* Work to complete:
Give the data again in its entirety, exactly as provided.

* Raw data:
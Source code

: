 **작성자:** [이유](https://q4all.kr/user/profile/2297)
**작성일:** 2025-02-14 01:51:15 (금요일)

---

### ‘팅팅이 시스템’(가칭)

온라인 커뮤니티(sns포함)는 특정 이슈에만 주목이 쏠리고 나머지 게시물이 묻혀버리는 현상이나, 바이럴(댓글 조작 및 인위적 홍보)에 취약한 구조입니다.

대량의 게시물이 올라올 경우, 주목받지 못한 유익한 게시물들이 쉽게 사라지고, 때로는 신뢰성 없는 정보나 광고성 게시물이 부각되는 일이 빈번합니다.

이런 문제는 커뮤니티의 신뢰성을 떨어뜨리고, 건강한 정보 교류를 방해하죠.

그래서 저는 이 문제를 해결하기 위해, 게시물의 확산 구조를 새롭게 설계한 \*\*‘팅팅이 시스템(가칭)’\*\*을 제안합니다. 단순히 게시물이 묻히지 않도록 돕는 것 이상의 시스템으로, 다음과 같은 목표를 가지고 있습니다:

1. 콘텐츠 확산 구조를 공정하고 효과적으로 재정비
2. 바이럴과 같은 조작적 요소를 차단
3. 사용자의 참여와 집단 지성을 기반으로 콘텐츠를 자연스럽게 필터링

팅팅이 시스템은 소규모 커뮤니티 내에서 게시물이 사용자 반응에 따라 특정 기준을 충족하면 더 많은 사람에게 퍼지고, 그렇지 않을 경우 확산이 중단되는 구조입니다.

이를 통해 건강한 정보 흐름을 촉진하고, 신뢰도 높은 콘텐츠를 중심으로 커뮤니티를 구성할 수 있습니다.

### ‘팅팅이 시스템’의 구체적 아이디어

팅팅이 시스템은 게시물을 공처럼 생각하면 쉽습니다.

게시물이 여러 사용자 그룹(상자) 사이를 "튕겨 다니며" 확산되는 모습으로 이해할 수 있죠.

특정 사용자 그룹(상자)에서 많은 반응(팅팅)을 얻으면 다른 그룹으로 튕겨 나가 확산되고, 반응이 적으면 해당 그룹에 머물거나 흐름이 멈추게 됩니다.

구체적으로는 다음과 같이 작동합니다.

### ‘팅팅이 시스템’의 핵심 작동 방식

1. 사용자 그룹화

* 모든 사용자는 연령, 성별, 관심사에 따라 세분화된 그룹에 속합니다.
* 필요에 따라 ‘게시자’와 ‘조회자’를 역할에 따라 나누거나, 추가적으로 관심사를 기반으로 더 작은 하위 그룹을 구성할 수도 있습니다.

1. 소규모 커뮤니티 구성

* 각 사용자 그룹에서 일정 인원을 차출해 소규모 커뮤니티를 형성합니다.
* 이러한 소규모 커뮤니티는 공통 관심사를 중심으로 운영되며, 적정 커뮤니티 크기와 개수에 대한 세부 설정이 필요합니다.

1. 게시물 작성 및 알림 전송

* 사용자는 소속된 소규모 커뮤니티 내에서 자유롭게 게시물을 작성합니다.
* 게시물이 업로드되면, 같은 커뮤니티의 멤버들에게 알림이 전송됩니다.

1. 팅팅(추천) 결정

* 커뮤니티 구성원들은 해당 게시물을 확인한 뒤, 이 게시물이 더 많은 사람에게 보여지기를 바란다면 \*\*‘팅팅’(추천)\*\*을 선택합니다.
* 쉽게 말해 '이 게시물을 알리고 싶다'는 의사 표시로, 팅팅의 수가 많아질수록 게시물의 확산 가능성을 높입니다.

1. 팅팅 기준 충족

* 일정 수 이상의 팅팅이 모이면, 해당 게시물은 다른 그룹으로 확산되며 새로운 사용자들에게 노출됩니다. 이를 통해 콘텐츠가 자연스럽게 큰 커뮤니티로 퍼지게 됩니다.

* Problem solution:
Source code

: **작성자:** [이유](https://q4all.kr/user/profile/2297)
**작성일:** 2025-02-14 01:51:15 (금요일)

---

### ‘팅팅이 시스템’(가칭)

온라인 커뮤니티(sns포함)는 특정 이슈에만 주목이 쏠리고 나머지 게시물이 묻혀버리는 현상이나, 바이럴(댓글 조작 및 인위적 홍보)에 취약한 구조입니다.

대량의 게시물이 올라올 경우, 주목받지 못한 유익한 게시물들이 쉽게 사라지고, 때로는 신뢰성 없는 정보나 광고성 게시물이 부각되는 일이 빈번합니다.

이런 문제는 커뮤니티의 신뢰성을 떨어뜨리고, 건강한 정보 교류를 방해하죠.

그래서 저는 이 문제를 해결하기 위해, 게시물의 확산 구조를 새롭게 설계한 \*\*‘팅팅이 시스템(가칭)’\*\*을 제안합니다. 단순히 게시물이 묻히지 않도록 돕는 것 이상의 시스템으로, 다음과 같은 목표를 가지고 있습니다:

1. 콘텐츠 확산 구조를 공정하고 효과적으로 재정비
2. 바이럴과 같은 조작적 요소를 차단
3. 사용자의 참여와 집단 지성을 기반으로 콘텐츠를 자연스럽게 필터링

팅팅이 시스템은 소규모 커뮤니티 내에서 게시물이 사용자 반응에 따라 특정 기준을 충족하면 더 많은 사람에게 퍼지고, 그렇지 않을 경우 확산이 중단되는 구조입니다.

이를 통해 건강한 정보 흐름을 촉진하고, 신뢰도 높은 콘텐츠를 중심으로 커뮤니티를 구성할 수 있습니다.

### ‘팅팅이 시스템’의 구체적 아이디어

팅팅이 시스템은 게시물을 공처럼 생각하면 쉽습니다.

게시물이 여러 사용자 그룹(상자) 사이를 "튕겨 다니며" 확산되는 모습으로 이해할 수 있죠.

특정 사용자 그룹(상자)에서 많은 반응(팅팅)을 얻으면 다른 그룹으로 튕겨 나가 확산되고, 반응이 적으면 해당 그룹에 머물거나 흐름이 멈추게 됩니다.

구체적으로는 다음과 같이 작동합니다.

### ‘팅팅이 시스템’의 핵심 작동 방식

1. 사용자 그룹화

* 모든 사용자는 연령, 성별, 관심사에 따라 세분화된 그룹에 속합니다.
* 필요에 따라 ‘게시자’와 ‘조회자’를 역할에 따라 나누거나, 추가적으로 관심사를 기반으로 더 작은 하위 그룹을 구성할 수도 있습니다.

1. 소규모 커뮤니티 구성

* 각 사용자 그룹에서 일정 인원을 차출해 소규모 커뮤니티를 형성합니다.
* 이러한 소규모 커뮤니티는 공통 관심사를 중심으로 운영되며, 적정 커뮤니티 크기와 개수에 대한 세부 설정이 필요합니다.

1. 게시물 작성 및 알림 전송

* 사용자는 소속된 소규모 커뮤니티 내에서 자유롭게 게시물을 작성합니다.
* 게시물이 업로드되면, 같은 커뮤니티의 멤버들에게 알림이 전송됩니다.

1. 팅팅(추천) 결정

* 커뮤니티 구성원들은 해당 게시물을 확인한 뒤, 이 게시물이 더 많은 사람에게 보여지기를 바란다면 \*\*‘팅팅’(추천)\*\*을 선택합니다.
* 쉽게 말해 '이 게시물을 알리고 싶다'는 의사 표시로, 팅팅의 수가 많아질수록 게시물의 확산 가능성을 높입니다.

1. 팅팅 기준 충족

* 일정 수 이상의 팅팅이 모이면, 해당 게시물은 다른 그룹으로 확산되며 새로운 사용자들에게 노출됩니다. 이를 통해 콘텐츠가 자연스럽게 큰 커뮤니티로 퍼지게 됩니다.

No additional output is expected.